====== Extracted entries

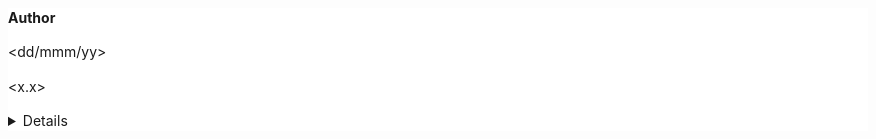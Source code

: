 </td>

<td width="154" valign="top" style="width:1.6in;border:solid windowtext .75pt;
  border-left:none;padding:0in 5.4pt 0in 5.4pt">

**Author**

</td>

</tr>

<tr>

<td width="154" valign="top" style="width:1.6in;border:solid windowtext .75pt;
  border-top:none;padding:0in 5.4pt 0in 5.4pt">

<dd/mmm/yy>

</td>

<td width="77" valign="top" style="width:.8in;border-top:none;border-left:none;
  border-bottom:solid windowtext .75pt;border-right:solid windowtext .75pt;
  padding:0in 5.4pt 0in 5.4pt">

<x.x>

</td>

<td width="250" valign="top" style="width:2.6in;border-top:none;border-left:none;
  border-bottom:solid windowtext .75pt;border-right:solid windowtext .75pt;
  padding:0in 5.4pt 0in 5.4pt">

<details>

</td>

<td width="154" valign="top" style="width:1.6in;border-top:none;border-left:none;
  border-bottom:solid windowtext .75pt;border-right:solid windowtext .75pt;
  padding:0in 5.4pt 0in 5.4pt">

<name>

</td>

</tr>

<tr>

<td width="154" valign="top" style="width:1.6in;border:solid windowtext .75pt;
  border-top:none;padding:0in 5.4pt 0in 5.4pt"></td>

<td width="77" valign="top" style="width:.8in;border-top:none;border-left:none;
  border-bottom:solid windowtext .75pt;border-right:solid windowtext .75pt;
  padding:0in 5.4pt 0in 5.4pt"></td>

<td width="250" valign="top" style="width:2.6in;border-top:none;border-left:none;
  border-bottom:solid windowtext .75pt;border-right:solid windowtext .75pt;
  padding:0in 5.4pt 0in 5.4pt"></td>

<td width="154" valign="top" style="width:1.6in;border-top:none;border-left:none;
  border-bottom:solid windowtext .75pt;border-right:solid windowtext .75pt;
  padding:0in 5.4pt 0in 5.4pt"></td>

============
====== Extracted entries

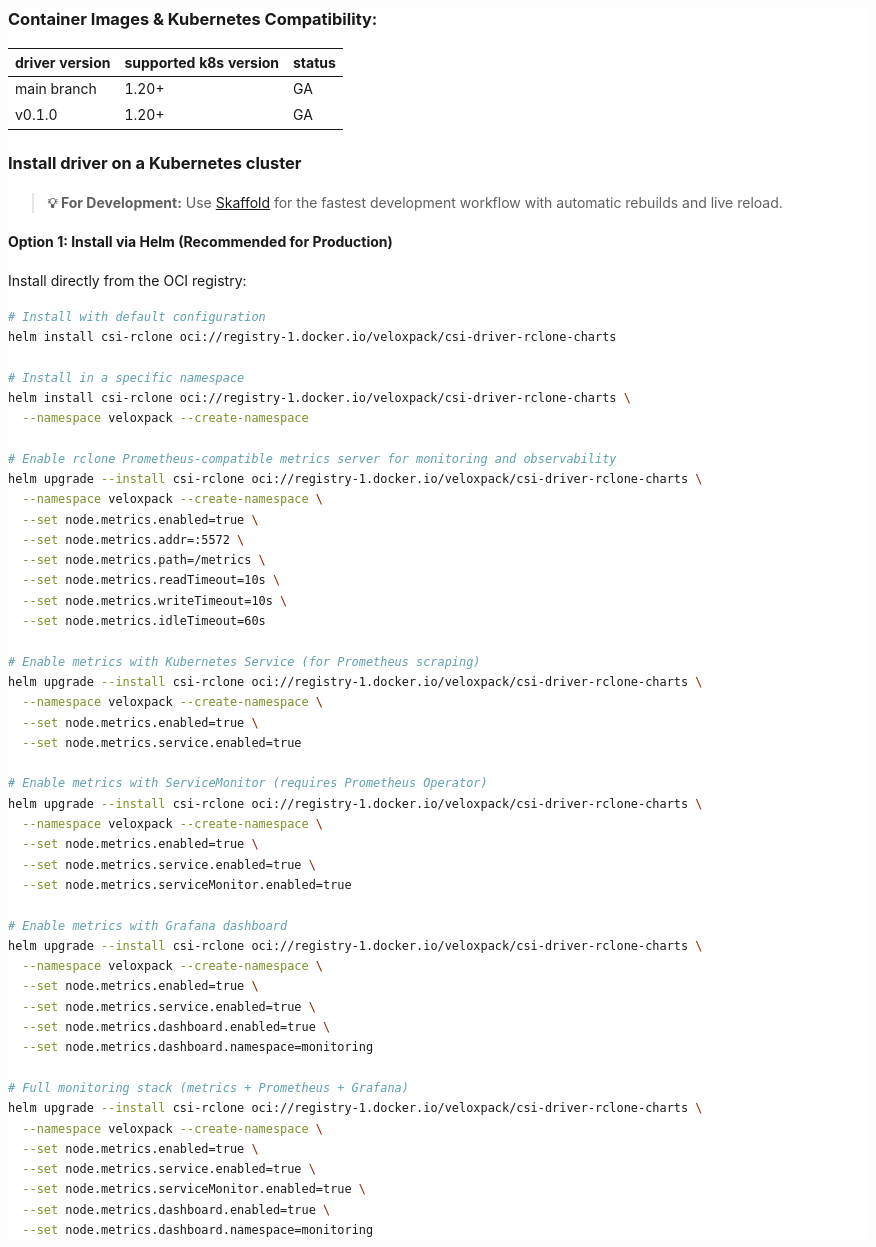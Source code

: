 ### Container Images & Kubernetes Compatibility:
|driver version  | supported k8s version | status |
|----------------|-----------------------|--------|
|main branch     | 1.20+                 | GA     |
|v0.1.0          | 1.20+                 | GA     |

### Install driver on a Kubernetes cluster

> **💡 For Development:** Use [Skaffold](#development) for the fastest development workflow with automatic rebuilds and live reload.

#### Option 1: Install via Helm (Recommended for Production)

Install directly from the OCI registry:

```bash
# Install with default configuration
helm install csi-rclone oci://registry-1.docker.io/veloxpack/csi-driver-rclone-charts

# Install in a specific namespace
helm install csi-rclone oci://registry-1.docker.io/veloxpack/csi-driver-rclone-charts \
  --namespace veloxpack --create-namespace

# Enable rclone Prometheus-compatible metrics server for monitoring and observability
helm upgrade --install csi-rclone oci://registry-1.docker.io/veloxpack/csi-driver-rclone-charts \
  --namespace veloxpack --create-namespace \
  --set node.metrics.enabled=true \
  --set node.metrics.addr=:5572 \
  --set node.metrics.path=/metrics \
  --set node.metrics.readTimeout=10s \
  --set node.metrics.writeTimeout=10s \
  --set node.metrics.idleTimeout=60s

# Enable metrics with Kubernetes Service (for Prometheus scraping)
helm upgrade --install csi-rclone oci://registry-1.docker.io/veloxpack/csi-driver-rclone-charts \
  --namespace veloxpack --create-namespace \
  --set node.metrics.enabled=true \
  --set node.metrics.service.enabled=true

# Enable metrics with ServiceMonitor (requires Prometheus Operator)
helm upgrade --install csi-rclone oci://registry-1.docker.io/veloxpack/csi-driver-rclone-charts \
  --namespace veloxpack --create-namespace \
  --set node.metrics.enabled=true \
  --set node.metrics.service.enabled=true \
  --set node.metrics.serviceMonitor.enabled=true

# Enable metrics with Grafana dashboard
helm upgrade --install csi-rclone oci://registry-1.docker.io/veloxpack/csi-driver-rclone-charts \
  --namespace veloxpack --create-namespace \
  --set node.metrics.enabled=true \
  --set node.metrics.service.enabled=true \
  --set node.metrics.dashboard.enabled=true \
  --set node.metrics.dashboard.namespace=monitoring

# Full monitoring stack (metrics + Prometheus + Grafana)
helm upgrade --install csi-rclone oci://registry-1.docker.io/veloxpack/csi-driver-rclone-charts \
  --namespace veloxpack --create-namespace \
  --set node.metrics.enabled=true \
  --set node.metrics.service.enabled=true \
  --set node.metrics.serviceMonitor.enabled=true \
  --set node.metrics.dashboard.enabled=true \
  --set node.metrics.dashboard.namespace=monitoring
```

============
====== Extracted entries

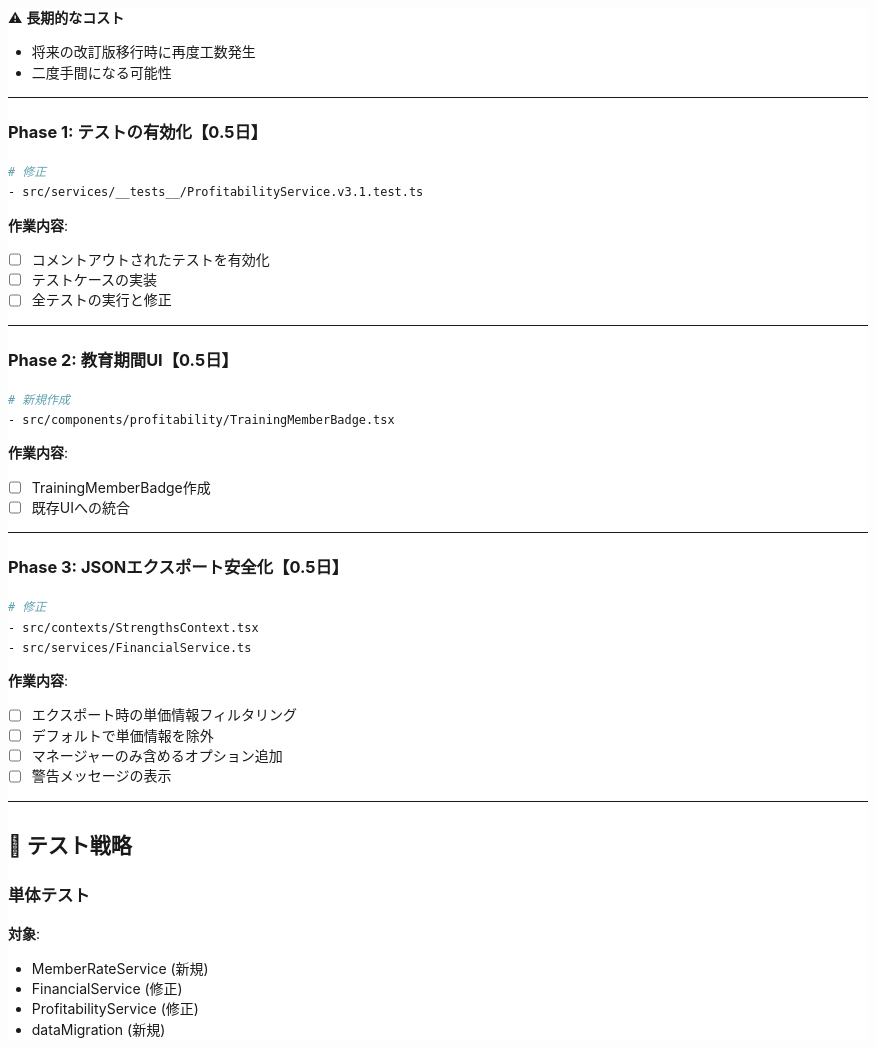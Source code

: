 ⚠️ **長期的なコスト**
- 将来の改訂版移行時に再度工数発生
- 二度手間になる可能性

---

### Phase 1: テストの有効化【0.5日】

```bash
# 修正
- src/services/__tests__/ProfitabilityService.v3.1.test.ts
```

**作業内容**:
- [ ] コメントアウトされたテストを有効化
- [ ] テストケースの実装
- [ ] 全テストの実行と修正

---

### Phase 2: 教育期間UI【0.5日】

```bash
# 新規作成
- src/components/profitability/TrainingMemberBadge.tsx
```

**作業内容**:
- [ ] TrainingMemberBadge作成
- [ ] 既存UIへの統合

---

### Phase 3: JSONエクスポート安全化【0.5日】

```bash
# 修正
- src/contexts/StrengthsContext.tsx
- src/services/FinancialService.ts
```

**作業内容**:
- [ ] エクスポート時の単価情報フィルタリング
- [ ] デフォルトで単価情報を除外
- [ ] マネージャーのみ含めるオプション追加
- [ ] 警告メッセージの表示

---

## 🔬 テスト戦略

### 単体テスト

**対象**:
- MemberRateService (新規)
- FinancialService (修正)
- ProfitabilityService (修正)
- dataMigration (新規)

============

Aim of the task. Find and copy each line in the material above where the string "monitoring" occurs.

Task answer.
# Enable rclone Prometheus-compatible metrics server for monitoring and observability
  --set node.metrics.dashboard.namespace=monitoring
# Full monitoring stack (metrics + Prometheus + Grafana)
  --set node.metrics.dashboard.namespace=monitoring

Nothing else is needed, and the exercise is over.